- **TO DO**
Look through the data and write out every line with the word "name" in it.

----- RECORDS FOR THE TASK -----

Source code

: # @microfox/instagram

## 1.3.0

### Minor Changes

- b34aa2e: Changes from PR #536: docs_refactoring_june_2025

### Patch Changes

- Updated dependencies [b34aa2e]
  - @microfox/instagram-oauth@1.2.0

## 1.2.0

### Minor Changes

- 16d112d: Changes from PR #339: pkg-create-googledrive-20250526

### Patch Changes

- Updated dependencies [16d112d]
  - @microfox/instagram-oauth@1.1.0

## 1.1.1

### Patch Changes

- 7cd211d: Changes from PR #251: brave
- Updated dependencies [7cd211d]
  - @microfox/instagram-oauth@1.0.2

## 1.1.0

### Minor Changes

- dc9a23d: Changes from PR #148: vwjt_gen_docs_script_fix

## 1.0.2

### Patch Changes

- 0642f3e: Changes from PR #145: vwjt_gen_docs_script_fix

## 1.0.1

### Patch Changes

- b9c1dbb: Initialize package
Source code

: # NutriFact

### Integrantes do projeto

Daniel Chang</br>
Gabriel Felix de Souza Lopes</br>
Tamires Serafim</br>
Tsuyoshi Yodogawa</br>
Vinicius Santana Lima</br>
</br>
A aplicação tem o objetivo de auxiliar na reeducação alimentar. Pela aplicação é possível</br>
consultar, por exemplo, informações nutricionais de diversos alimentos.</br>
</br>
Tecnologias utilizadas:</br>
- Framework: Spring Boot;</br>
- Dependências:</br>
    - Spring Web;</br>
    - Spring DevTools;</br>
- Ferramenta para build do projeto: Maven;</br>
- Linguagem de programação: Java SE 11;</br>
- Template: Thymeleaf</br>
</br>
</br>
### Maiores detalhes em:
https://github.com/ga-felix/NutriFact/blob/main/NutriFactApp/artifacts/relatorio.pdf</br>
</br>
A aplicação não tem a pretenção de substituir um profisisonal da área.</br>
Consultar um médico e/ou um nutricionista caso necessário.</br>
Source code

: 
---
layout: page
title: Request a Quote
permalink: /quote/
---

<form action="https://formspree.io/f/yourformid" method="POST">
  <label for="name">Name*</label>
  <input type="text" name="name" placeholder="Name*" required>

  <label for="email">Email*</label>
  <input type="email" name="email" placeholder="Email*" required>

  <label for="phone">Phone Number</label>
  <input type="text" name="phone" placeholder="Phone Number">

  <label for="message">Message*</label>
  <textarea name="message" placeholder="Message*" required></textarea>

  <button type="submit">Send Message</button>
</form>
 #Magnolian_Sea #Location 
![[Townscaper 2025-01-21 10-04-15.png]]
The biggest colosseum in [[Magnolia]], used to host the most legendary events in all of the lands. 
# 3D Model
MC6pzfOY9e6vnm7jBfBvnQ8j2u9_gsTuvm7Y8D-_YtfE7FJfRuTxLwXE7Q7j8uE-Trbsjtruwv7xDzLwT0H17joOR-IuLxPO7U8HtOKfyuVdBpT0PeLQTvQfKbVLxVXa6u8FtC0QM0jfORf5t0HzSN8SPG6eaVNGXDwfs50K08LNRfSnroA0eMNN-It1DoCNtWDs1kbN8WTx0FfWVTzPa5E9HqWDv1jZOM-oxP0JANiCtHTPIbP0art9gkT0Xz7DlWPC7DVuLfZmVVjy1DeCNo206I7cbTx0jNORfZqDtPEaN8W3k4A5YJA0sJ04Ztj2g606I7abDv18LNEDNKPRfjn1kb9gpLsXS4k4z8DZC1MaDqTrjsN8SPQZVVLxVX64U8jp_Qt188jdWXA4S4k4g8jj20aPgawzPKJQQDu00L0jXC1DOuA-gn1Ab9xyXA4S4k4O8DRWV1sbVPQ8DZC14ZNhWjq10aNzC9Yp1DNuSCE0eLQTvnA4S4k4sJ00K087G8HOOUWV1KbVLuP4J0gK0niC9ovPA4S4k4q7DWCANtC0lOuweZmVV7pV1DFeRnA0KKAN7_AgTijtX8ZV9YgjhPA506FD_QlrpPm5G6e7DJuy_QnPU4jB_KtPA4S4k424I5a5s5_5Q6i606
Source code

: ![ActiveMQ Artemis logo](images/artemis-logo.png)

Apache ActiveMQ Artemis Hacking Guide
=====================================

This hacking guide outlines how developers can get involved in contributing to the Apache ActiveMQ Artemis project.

-----

- **SOLUTION FOR THIS EXERCISE**
  <label for="name">Name*</label>
  <input type="text" name="name" placeholder="Name*" required>
  <input type="email" name="email" placeholder="Email*" required>
  <input type="text" name="phone" placeholder="Phone Number">
  <textarea name="message" placeholder="Message*" required></textarea>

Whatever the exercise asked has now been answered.